> **Your objective**: The listing that follows should be copied in full, exactly as written.

> **Record extracts**:
----

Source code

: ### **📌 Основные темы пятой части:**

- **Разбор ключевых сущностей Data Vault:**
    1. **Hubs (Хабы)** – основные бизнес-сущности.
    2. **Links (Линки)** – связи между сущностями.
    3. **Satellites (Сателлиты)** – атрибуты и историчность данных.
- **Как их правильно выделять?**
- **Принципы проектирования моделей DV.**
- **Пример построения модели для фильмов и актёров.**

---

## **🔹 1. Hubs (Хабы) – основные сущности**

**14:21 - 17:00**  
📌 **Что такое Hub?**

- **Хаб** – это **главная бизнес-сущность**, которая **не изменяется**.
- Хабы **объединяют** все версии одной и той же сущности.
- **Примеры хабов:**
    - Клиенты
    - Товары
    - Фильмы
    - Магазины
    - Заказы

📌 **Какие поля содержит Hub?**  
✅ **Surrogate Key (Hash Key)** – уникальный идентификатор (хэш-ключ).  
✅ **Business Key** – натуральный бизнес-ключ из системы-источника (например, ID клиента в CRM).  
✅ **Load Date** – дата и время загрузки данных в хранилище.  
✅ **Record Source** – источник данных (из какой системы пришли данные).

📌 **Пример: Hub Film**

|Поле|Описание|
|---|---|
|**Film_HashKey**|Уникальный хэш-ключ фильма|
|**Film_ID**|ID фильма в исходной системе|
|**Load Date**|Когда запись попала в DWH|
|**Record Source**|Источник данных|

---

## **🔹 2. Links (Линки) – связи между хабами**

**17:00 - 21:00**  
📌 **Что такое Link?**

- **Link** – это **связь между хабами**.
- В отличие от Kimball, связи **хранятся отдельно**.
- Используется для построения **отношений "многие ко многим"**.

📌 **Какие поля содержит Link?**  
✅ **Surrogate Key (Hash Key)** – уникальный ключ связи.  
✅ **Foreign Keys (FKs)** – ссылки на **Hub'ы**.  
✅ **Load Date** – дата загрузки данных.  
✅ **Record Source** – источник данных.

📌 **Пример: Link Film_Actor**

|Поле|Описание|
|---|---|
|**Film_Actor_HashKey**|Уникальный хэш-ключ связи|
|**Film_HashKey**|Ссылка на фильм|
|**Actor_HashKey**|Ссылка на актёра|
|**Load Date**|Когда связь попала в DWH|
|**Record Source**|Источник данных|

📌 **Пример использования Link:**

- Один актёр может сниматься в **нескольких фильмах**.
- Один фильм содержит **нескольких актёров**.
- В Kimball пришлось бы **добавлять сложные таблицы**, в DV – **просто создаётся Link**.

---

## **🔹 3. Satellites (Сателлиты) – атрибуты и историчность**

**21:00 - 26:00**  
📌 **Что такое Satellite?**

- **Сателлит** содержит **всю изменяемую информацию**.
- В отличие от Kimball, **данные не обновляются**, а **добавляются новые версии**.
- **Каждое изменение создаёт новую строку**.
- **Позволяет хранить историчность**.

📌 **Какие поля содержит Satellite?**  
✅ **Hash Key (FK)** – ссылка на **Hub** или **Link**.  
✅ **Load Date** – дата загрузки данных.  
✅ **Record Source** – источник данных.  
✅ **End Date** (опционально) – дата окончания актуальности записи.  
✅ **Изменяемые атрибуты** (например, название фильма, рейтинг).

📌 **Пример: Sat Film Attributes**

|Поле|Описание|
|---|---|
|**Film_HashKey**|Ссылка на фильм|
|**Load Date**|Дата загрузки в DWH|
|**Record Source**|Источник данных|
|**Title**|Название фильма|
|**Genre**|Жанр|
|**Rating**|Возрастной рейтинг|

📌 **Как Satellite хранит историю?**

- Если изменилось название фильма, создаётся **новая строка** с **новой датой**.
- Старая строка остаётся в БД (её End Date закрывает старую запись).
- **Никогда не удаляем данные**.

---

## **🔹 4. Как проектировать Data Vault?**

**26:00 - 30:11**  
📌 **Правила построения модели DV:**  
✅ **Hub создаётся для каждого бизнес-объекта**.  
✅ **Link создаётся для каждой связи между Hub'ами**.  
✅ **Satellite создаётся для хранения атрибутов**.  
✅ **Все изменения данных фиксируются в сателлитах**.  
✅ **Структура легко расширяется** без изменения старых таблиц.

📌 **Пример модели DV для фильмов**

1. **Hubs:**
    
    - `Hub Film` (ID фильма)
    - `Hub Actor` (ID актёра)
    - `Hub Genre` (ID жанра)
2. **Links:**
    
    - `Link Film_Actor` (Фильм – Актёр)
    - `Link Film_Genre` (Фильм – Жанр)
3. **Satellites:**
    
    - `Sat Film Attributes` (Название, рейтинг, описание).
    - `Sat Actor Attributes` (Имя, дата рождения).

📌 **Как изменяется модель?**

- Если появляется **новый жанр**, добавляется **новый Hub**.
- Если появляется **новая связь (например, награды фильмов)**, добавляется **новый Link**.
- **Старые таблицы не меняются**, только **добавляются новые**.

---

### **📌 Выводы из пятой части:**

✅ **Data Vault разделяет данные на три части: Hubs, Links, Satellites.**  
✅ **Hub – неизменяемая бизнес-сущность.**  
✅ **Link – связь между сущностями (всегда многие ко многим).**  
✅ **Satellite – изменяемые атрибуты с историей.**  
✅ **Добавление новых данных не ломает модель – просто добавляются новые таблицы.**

----

> **Output**:
Source code

: ### **📌 Основные темы пятой части:**

- **Разбор ключевых сущностей Data Vault:**
    1. **Hubs (Хабы)** – основные бизнес-сущности.
    2. **Links (Линки)** – связи между сущностями.
    3. **Satellites (Сателлиты)** – атрибуты и историчность данных.
- **Как их правильно выделять?**
- **Принципы проектирования моделей DV.**
- **Пример построения модели для фильмов и актёров.**

---

## **🔹 1. Hubs (Хабы) – основные сущности**

**14:21 - 17:00**  
📌 **Что такое Hub?**

- **Хаб** – это **главная бизнес-сущность**, которая **не изменяется**.
- Хабы **объединяют** все версии одной и той же сущности.
- **Примеры хабов:**
    - Клиенты
    - Товары
    - Фильмы
    - Магазины
    - Заказы

📌 **Какие поля содержит Hub?**  
✅ **Surrogate Key (Hash Key)** – уникальный идентификатор (хэш-ключ).  
✅ **Business Key** – натуральный бизнес-ключ из системы-источника (например, ID клиента в CRM).  
✅ **Load Date** – дата и время загрузки данных в хранилище.  
✅ **Record Source** – источник данных (из какой системы пришли данные).

📌 **Пример: Hub Film**

|Поле|Описание|
|---|---|
|**Film_HashKey**|Уникальный хэш-ключ фильма|
|**Film_ID**|ID фильма в исходной системе|
|**Load Date**|Когда запись попала в DWH|
|**Record Source**|Источник данных|

---

## **🔹 2. Links (Линки) – связи между хабами**

**17:00 - 21:00**  
📌 **Что такое Link?**

- **Link** – это **связь между хабами**.
- В отличие от Kimball, связи **хранятся отдельно**.
- Используется для построения **отношений "многие ко многим"**.

📌 **Какие поля содержит Link?**  
✅ **Surrogate Key (Hash Key)** – уникальный ключ связи.  
✅ **Foreign Keys (FKs)** – ссылки на **Hub'ы**.  
✅ **Load Date** – дата загрузки данных.  
✅ **Record Source** – источник данных.

📌 **Пример: Link Film_Actor**

|Поле|Описание|
|---|---|
|**Film_Actor_HashKey**|Уникальный хэш-ключ связи|
|**Film_HashKey**|Ссылка на фильм|
|**Actor_HashKey**|Ссылка на актёра|
|**Load Date**|Когда связь попала в DWH|
|**Record Source**|Источник данных|

📌 **Пример использования Link:**

- Один актёр может сниматься в **нескольких фильмах**.
- Один фильм содержит **нескольких актёров**.
- В Kimball пришлось бы **добавлять сложные таблицы**, в DV – **просто создаётся Link**.

---

## **🔹 3. Satellites (Сателлиты) – атрибуты и историчность**

**21:00 - 26:00**  
📌 **Что такое Satellite?**

- **Сателлит** содержит **всю изменяемую информацию**.
- В отличие от Kimball, **данные не обновляются**, а **добавляются новые версии**.
- **Каждое изменение создаёт новую строку**.
- **Позволяет хранить историчность**.

📌 **Какие поля содержит Satellite?**  
✅ **Hash Key (FK)** – ссылка на **Hub** или **Link**.  
✅ **Load Date** – дата загрузки данных.  
✅ **Record Source** – источник данных.  
✅ **End Date** (опционально) – дата окончания актуальности записи.  
✅ **Изменяемые атрибуты** (например, название фильма, рейтинг).

📌 **Пример: Sat Film Attributes**

|Поле|Описание|
|---|---|
|**Film_HashKey**|Ссылка на фильм|
|**Load Date**|Дата загрузки в DWH|
|**Record Source**|Источник данных|
|**Title**|Название фильма|
|**Genre**|Жанр|
|**Rating**|Возрастной рейтинг|

📌 **Как Satellite хранит историю?**

- Если изменилось название фильма, создаётся **новая строка** с **новой датой**.
- Старая строка остаётся в БД (её End Date закрывает старую запись).
- **Никогда не удаляем данные**.

---

## **🔹 4. Как проектировать Data Vault?**

**26:00 - 30:11**  
📌 **Правила построения модели DV:**  
✅ **Hub создаётся для каждого бизнес-объекта**.  
✅ **Link создаётся для каждой связи между Hub'ами**.  
✅ **Satellite создаётся для хранения атрибутов**.  
✅ **Все изменения данных фиксируются в сателлитах**.  
✅ **Структура легко расширяется** без изменения старых таблиц.

📌 **Пример модели DV для фильмов**

1. **Hubs:**
    
    - `Hub Film` (ID фильма)
    - `Hub Actor` (ID актёра)
    - `Hub Genre` (ID жанра)
2. **Links:**
    
    - `Link Film_Actor` (Фильм – Актёр)
    - `Link Film_Genre` (Фильм – Жанр)
3. **Satellites:**
    
    - `Sat Film Attributes` (Название, рейтинг, описание).
    - `Sat Actor Attributes` (Имя, дата рождения).

📌 **Как изменяется модель?**

- Если появляется **новый жанр**, добавляется **новый Hub**.
- Если появляется **новая связь (например, награды фильмов)**, добавляется **новый Link**.
- **Старые таблицы не меняются**, только **добавляются новые**.

---

### **📌 Выводы из пятой части:**

✅ **Data Vault разделяет данные на три части: Hubs, Links, Satellites.**  
✅ **Hub – неизменяемая бизнес-сущность.**  
✅ **Link – связь между сущностями (всегда многие ко многим).**  
✅ **Satellite – изменяемые атрибуты с историей.**  
✅ **Добавление новых данных не ломает модель – просто добавляются новые таблицы.**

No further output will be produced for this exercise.